RedHat Linux 7.3 (2002)
RedHat Linux 7.3 was released in 2002. Internet access in most places was still slow, so it was easier and cheaper to buy a CD or copy it from a friend than download it.
Package repositories as we know them today didn't exist yet, although there was an update utility and RedHat Network existed already, installing a package from a remote source in one command was not possible.
Anyway, let's just look at screenshots from the past.
Loading the CD takes us to the installer.
Hardware configuration and partitionining aren't all that interesting. What is more interesting is that back then installers usually didn't install a set of packages selected by the distro maintainers, but asked you what you want to install, up to individual packages.
Now just watch the progress bar.
Well, until the installer asks us to insert the next CD.
The installer tries to keep us entertained.
Maybe it's not a very health conscious advice, but they have a point. At the time, OS installation could easily take a couple of hours on average hardware.
With modern hardware, we don't have to wait so long of course.
When floppy drives are ubiquitous, a rescue floppy is quite a useful thing.
Time to reboot.
Graphical boot didn't exist at the time.
Finally we are at the login screen.
GNOME 1.4. Back then it would take some time to load and had a load progress screen, but now it loads too fast to easily make a screenshot of it.
Those days I preferred KDE though. This is 3.0.0.
Lots of settings.
It could even cosplay CDE, in a rather convincing way.
Binary packages for distros that old are hard to find, and finding and building old source tarballs is hardly worth the time, but we can look at some of the software included in the installation CDs.
AbiWord 0.99.5.
Mostly works, not with ODF and post-2000 MS Word format of course. Also, default fonts look awful.
Some things, like gnuplot's default colors, stayed the same for many years.
Ethereal before it was Wireshark.
KGhostView still displays PDFs pretty much fine. There was Acrobat Reader too, I don't remember if it was any better.
Python 1.5.
OCaml 3.06. The binary package somehow survived on an INRIA FTP site.

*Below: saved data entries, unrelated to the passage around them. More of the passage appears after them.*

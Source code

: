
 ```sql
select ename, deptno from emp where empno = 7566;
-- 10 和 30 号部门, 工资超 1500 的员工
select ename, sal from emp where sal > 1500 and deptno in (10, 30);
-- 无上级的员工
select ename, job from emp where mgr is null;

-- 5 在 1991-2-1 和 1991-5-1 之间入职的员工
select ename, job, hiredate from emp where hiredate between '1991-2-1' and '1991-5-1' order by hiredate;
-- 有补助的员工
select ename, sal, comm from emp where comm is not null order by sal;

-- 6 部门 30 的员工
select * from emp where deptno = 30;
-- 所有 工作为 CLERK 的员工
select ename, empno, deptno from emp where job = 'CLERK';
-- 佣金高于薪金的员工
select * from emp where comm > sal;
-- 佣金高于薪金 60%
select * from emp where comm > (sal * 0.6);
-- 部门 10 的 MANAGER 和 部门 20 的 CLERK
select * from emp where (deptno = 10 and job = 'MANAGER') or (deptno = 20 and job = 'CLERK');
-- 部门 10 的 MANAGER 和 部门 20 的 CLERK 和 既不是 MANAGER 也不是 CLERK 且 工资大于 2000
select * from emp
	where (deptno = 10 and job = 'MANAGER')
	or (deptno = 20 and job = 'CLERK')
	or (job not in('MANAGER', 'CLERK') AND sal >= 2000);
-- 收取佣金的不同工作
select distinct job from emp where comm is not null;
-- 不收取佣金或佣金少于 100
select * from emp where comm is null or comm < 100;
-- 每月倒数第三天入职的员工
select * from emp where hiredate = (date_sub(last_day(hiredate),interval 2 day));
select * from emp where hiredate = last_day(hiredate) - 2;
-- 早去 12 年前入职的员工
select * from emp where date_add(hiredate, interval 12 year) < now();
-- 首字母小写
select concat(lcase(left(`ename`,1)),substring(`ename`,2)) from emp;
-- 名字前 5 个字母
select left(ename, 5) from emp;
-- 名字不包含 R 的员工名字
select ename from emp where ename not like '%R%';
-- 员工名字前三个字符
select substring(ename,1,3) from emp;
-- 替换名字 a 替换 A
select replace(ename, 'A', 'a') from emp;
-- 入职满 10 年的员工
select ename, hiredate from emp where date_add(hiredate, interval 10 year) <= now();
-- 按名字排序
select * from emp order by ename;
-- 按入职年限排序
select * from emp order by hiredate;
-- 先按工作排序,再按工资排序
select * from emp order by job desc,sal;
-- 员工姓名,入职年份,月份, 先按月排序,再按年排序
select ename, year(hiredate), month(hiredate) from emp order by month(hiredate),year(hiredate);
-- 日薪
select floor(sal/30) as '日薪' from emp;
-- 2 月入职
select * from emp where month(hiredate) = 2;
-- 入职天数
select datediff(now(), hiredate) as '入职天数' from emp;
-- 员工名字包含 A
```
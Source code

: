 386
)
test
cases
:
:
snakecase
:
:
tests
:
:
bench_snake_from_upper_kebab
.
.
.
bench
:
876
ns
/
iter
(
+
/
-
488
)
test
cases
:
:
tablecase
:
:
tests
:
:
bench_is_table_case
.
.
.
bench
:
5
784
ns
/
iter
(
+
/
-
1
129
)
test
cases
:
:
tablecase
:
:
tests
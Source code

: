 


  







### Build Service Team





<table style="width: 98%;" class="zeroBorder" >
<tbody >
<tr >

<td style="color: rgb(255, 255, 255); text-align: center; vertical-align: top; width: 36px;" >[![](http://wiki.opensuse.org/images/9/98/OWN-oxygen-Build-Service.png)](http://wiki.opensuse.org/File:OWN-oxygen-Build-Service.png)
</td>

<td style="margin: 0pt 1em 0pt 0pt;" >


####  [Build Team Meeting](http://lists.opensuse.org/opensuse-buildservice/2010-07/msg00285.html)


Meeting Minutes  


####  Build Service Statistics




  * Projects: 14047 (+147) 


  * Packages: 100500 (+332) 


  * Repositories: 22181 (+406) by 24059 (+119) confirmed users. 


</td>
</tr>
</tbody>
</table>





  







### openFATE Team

Mozilla 0.9.9. Still renders some websites sort of correctly.
Well, only some of them. Most are beyond any recognition.
Still it's better than Netscape. I couldn't find a single modern (not archived) website it would still be able to render.
If you want to install it yourself, images are still available from a number of servers, e.g. from archive.org/details/redhat-7.3_release. Works fine in VirtualBox, just don't use a SATA controller (SATA didn't exist at the time), IDE or SCSI should be fine. Mouse integration and the like obviously don't work, VirtualBox itself also didn't exist at the time.